Dopo la campagna di Striscia la notizia l’immagine pubblica di Flavio Insinna ha subito una indubbia mutazione, è innegabile. Quasi i suoi video, su Facebook, raccolgono un pubblico più vasto delle ultime puntate di Affari tuoi, tanto ha catalizzato l’attenzione il moltiplicarsi di accuse avanzate da Antonio Ricci nei confronti del conduttore del diretto concorrente, definitivamente cancellato dal palinsesto.

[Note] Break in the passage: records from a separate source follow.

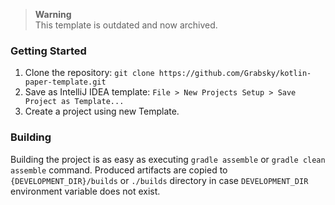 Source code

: > **Warning**  
> This template is outdated and now archived.

### Getting Started
1. Clone the repository: `git clone https://github.com/Grabsky/kotlin-paper-template.git`
2. Save as IntelliJ IDEA template: `File > New Projects Setup > Save Project as Template...`
3. Create a project using new Template.

### Building
Building the project is as easy as executing `gradle assemble` or `gradle clean assemble` command.
Produced artifacts are copied to `{DEVELOPMENT_DIR}/builds` or `./builds` directory in case `DEVELOPMENT_DIR` environment variable does not exist.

In un’intervista rilasciata al Corriere della Sera, Insinna esprime la sua personale delusione per quanto accaduto e accadrà: “Quella contro di me non è solo una campagna di odio puro. Quando arrivi a mandare in onda gli estratti del mio libro in cui parlavo dell’amore per mio padre che stava morendo, arrivando ad associare il racconto di quando ho sognato di picchiare l’infermiera nientemeno che alla parola “femminicidio”, allora siamo oltre. Siamo agli avvertimenti. Per quanto famoso, resto comunque un saltimbanco. Non sono un potere forte, sono una persona sola. E ora ho davvero paura”.

Il suo «nana di m…» riferito all’ormai celebre concorrente della Val d’Aosta, che ha promesso di prendere provvedimenti per quanto asserito dal conduttore, vittima di una chiara rivendicazione, una fuga di notizie che ha armato di contenuti Ricci e i suoi. Ma perché lo ha attaccato così?

“Dopo il mio discorso a Cartabianca, quello in cui parlavo del vivere in un paese gentile, è cambiato qualcosa. Me ne sono reso conto dal giorno dopo. Il video è diventato virale, riscuotendo successo ovunque. Ho ricevuto chiamate da chiunque. Ed evidentemente questa cosa ha cominciato a dar fastidio a qualcuno. Come a dire, “e questo mo’ che s’è messo in testa, dove vuole andare?”, ha risposto Insinna.

L’attore afferma di essere solo, in questa battaglia contro l’inventore di Striscia, che definisce una “persona potentissima” e di essere stato attaccato per avere accettato di “condurre un programma che andava nel suo stesso orario, e andava anche bene”. Se avesse Ricci davanti:
“Gli direi “parliamoci”. E gli chiederei: “Che t’ho fatto?”. Perché tutto questo odio? La cosa che più mi preoccupa è il messaggio che passa. Il voler disegnare Insinna, quello che regala la barca ai migranti, quello del discorso di Cartabianca, come il peggiore di tutti. In questi giorni penso spesso a quanti ragazzi si sono mostrati disposti a dare una mano a chi soffre dopo aver ascoltato le mie parole. Se anche solo uno avesse cambiato idea dopo questa campagna d’odio, ecco, quella sarebbe una sconfitta per tutti”.

Nell’intervista, Insinna ha detto anche di avere ricevuto diverse proposte per candidarsi ed entrare così in politica, soprattutto dopo il suo intervento nella trasmissione Cartabianca di RaiTre: “Sa che le dico? In quei giorni avevo detto di no. Adesso, con la campagna di odio che sto subendo, le rispondo che invece potrei pensarci”.